(Items listed in a dataset)
::::::::

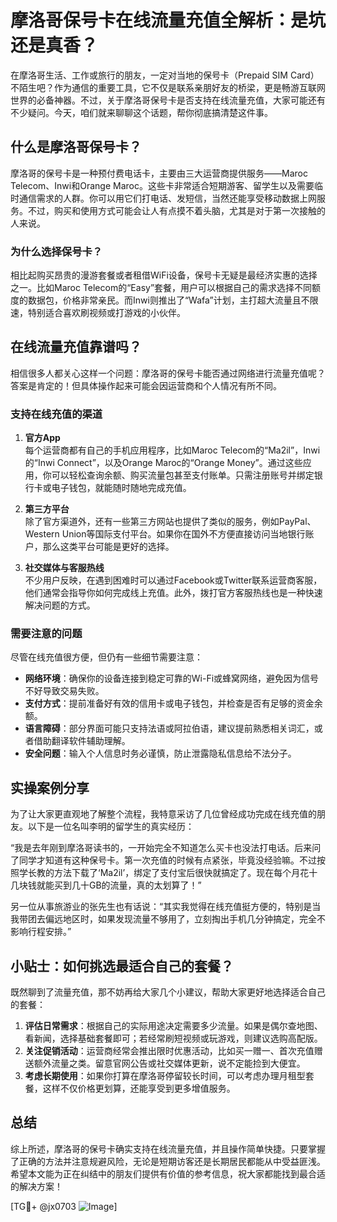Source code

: # 摩洛哥保号卡在线流量充值全解析：是坑还是真香？

在摩洛哥生活、工作或旅行的朋友，一定对当地的保号卡（Prepaid SIM Card）不陌生吧？作为通信的重要工具，它不仅是联系亲朋好友的桥梁，更是畅游互联网世界的必备神器。不过，关于摩洛哥保号卡是否支持在线流量充值，大家可能还有不少疑问。今天，咱们就来聊聊这个话题，帮你彻底搞清楚这件事。

## 什么是摩洛哥保号卡？

摩洛哥的保号卡是一种预付费电话卡，主要由三大运营商提供服务——Maroc Telecom、Inwi和Orange Maroc。这些卡非常适合短期游客、留学生以及需要临时通信需求的人群。你可以用它们打电话、发短信，当然还能享受移动数据上网服务。不过，购买和使用方式可能会让人有点摸不着头脑，尤其是对于第一次接触的人来说。

### 为什么选择保号卡？

相比起购买昂贵的漫游套餐或者租借WiFi设备，保号卡无疑是最经济实惠的选择之一。比如Maroc Telecom的“Easy”套餐，用户可以根据自己的需求选择不同额度的数据包，价格非常亲民。而Inwi则推出了“Wafa”计划，主打超大流量且不限速，特别适合喜欢刷视频或打游戏的小伙伴。

## 在线流量充值靠谱吗？

相信很多人都关心这样一个问题：摩洛哥的保号卡能否通过网络进行流量充值呢？答案是肯定的！但具体操作起来可能会因运营商和个人情况有所不同。

### 支持在线充值的渠道

1. **官方App**  
   每个运营商都有自己的手机应用程序，比如Maroc Telecom的“Ma2il”，Inwi的“Inwi Connect”，以及Orange Maroc的“Orange Money”。通过这些应用，你可以轻松查询余额、购买流量包甚至支付账单。只需注册账号并绑定银行卡或电子钱包，就能随时随地完成充值。

2. **第三方平台**  
   除了官方渠道外，还有一些第三方网站也提供了类似的服务，例如PayPal、Western Union等国际支付平台。如果你在国外不方便直接访问当地银行账户，那么这类平台可能是更好的选择。

3. **社交媒体与客服热线**  
   不少用户反映，在遇到困难时可以通过Facebook或Twitter联系运营商客服，他们通常会指导你如何完成线上充值。此外，拨打官方客服热线也是一种快速解决问题的方式。

### 需要注意的问题

尽管在线充值很方便，但仍有一些细节需要注意：

- **网络环境**：确保你的设备连接到稳定可靠的Wi-Fi或蜂窝网络，避免因为信号不好导致交易失败。
- **支付方式**：提前准备好有效的信用卡或电子钱包，并检查是否有足够的资金余额。
- **语言障碍**：部分界面可能只支持法语或阿拉伯语，建议提前熟悉相关词汇，或者借助翻译软件辅助理解。
- **安全问题**：输入个人信息时务必谨慎，防止泄露隐私信息给不法分子。

## 实操案例分享

为了让大家更直观地了解整个流程，我特意采访了几位曾经成功完成在线充值的朋友。以下是一位名叫李明的留学生的真实经历：

“我是去年刚到摩洛哥读书的，一开始完全不知道怎么买卡也没法打电话。后来问了同学才知道有这种保号卡。第一次充值的时候有点紧张，毕竟没经验嘛。不过按照学长教的方法下载了‘Ma2il’，绑定了支付宝后很快就搞定了。现在每个月花十几块钱就能买到几十GB的流量，真的太划算了！”

另一位从事旅游业的张先生也有话说：“其实我觉得在线充值挺方便的，特别是当我带团去偏远地区时，如果发现流量不够用了，立刻掏出手机几分钟搞定，完全不影响行程安排。”

## 小贴士：如何挑选最适合自己的套餐？

既然聊到了流量充值，那不妨再给大家几个小建议，帮助大家更好地选择适合自己的套餐：

1. **评估日常需求**：根据自己的实际用途决定需要多少流量。如果是偶尔查地图、看新闻，选择基础套餐即可；若经常刷短视频或玩游戏，则建议选购高配版。
2. **关注促销活动**：运营商经常会推出限时优惠活动，比如买一赠一、首次充值赠送额外流量之类。留意官网公告或社交媒体更新，说不定能捡到大便宜。
3. **考虑长期使用**：如果你打算在摩洛哥停留较长时间，可以考虑办理月租型套餐，这样不仅价格更划算，还能享受到更多增值服务。

## 总结

综上所述，摩洛哥的保号卡确实支持在线流量充值，并且操作简单快捷。只要掌握了正确的方法并注意规避风险，无论是短期访客还是长期居民都能从中受益匪浅。希望本文能为正在纠结中的朋友们提供有价值的参考信息，祝大家都能找到最合适的解决方案！

[TG💪+ @jx0703 ![Image](https://github.com/user-attachments/assets/dbca1d08-cadb-493c-b0ec-ad6f7a83f270)]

::::::::

### About this task:
Print exactly the lines from the first line of the records above through the line containing "3. **社交媒体与客服热线**", leaving out the pictures.

### Written response:
Source code

: # 摩洛哥保号卡在线流量充值全解析：是坑还是真香？

在摩洛哥生活、工作或旅行的朋友，一定对当地的保号卡（Prepaid SIM Card）不陌生吧？作为通信的重要工具，它不仅是联系亲朋好友的桥梁，更是畅游互联网世界的必备神器。不过，关于摩洛哥保号卡是否支持在线流量充值，大家可能还有不少疑问。今天，咱们就来聊聊这个话题，帮你彻底搞清楚这件事。

## 什么是摩洛哥保号卡？

摩洛哥的保号卡是一种预付费电话卡，主要由三大运营商提供服务——Maroc Telecom、Inwi和Orange Maroc。这些卡非常适合短期游客、留学生以及需要临时通信需求的人群。你可以用它们打电话、发短信，当然还能享受移动数据上网服务。不过，购买和使用方式可能会让人有点摸不着头脑，尤其是对于第一次接触的人来说。

### 为什么选择保号卡？

相比起购买昂贵的漫游套餐或者租借WiFi设备，保号卡无疑是最经济实惠的选择之一。比如Maroc Telecom的“Easy”套餐，用户可以根据自己的需求选择不同额度的数据包，价格非常亲民。而Inwi则推出了“Wafa”计划，主打超大流量且不限速，特别适合喜欢刷视频或打游戏的小伙伴。

## 在线流量充值靠谱吗？

相信很多人都关心这样一个问题：摩洛哥的保号卡能否通过网络进行流量充值呢？答案是肯定的！但具体操作起来可能会因运营商和个人情况有所不同。

### 支持在线充值的渠道

1. **官方App**  
   每个运营商都有自己的手机应用程序，比如Maroc Telecom的“Ma2il”，Inwi的“Inwi Connect”，以及Orange Maroc的“Orange Money”。通过这些应用，你可以轻松查询余额、购买流量包甚至支付账单。只需注册账号并绑定银行卡或电子钱包，就能随时随地完成充值。

2. **第三方平台**  
   除了官方渠道外，还有一些第三方网站也提供了类似的服务，例如PayPal、Western Union等国际支付平台。如果你在国外不方便直接访问当地银行账户，那么这类平台可能是更好的选择。

3. **社交媒体与客服热线**  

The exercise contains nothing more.